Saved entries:
##############################

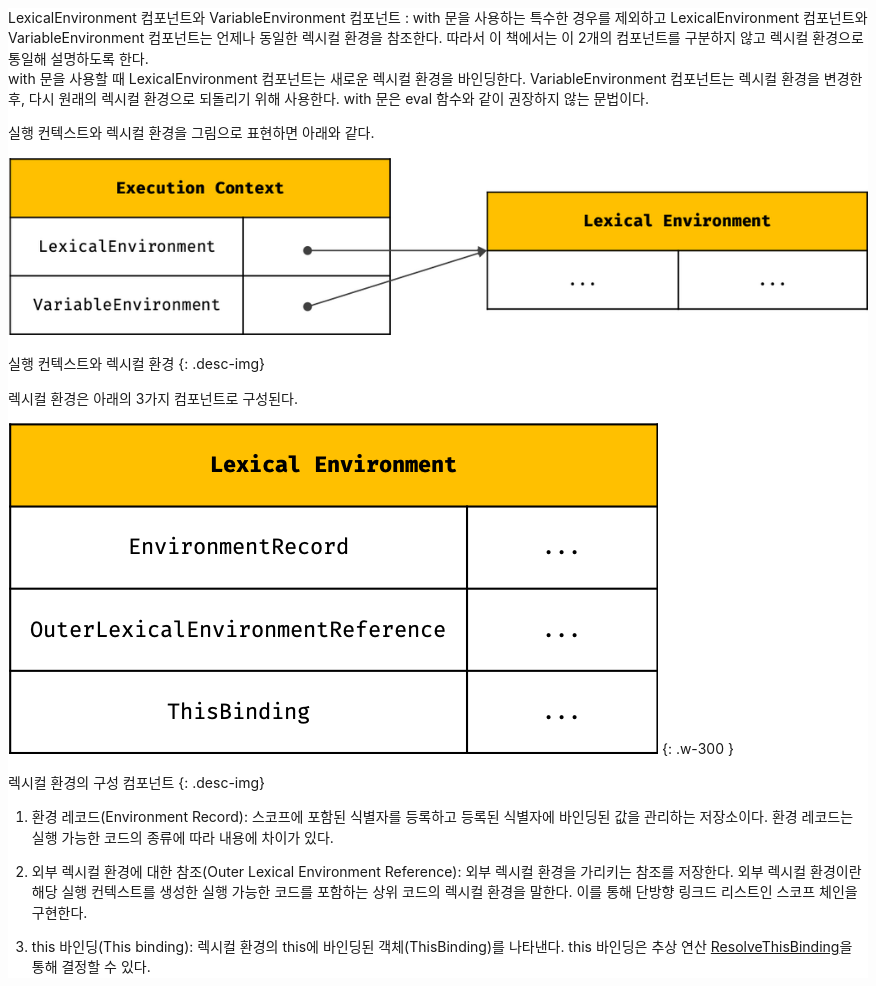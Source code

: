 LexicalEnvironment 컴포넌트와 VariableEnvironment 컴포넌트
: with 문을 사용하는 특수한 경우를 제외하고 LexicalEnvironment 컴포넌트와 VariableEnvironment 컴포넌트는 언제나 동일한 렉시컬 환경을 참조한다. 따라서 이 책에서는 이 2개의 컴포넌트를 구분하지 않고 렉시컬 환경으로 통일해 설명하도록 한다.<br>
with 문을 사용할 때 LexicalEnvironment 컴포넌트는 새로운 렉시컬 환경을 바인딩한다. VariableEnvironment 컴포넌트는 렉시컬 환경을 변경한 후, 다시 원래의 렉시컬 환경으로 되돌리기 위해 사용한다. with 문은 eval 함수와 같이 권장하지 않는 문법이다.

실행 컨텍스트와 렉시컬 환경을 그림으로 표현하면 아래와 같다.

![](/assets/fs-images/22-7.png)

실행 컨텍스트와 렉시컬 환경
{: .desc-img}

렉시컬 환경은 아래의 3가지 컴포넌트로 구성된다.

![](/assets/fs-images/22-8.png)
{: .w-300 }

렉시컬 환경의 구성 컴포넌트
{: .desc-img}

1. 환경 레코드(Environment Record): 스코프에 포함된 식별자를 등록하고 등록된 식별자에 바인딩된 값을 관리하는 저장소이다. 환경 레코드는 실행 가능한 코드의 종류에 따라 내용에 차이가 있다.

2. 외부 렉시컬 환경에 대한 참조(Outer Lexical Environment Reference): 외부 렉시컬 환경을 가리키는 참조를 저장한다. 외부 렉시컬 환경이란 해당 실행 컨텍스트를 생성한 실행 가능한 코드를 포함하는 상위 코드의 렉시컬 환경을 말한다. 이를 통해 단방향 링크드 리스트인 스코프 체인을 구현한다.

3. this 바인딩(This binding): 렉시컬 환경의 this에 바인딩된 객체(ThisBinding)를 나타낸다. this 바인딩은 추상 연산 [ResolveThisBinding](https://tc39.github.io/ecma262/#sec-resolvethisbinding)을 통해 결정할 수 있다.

##############################

Problem requirements: Give back exactly the lines from the one containing "with 문을 사용할" through the last line of the records.

Solution below:
with 문을 사용할 때 LexicalEnvironment 컴포넌트는 새로운 렉시컬 환경을 바인딩한다. VariableEnvironment 컴포넌트는 렉시컬 환경을 변경한 후, 다시 원래의 렉시컬 환경으로 되돌리기 위해 사용한다. with 문은 eval 함수와 같이 권장하지 않는 문법이다.

실행 컨텍스트와 렉시컬 환경을 그림으로 표현하면 아래와 같다.

![](/assets/fs-images/22-7.png)

실행 컨텍스트와 렉시컬 환경
{: .desc-img}

렉시컬 환경은 아래의 3가지 컴포넌트로 구성된다.

![](/assets/fs-images/22-8.png)
{: .w-300 }

렉시컬 환경의 구성 컴포넌트
{: .desc-img}

1. 환경 레코드(Environment Record): 스코프에 포함된 식별자를 등록하고 등록된 식별자에 바인딩된 값을 관리하는 저장소이다. 환경 레코드는 실행 가능한 코드의 종류에 따라 내용에 차이가 있다.

2. 외부 렉시컬 환경에 대한 참조(Outer Lexical Environment Reference): 외부 렉시컬 환경을 가리키는 참조를 저장한다. 외부 렉시컬 환경이란 해당 실행 컨텍스트를 생성한 실행 가능한 코드를 포함하는 상위 코드의 렉시컬 환경을 말한다. 이를 통해 단방향 링크드 리스트인 스코프 체인을 구현한다.

3. this 바인딩(This binding): 렉시컬 환경의 this에 바인딩된 객체(ThisBinding)를 나타낸다. this 바인딩은 추상 연산 [ResolveThisBinding](https://tc39.github.io/ecma262/#sec-resolvethisbinding)을 통해 결정할 수 있다.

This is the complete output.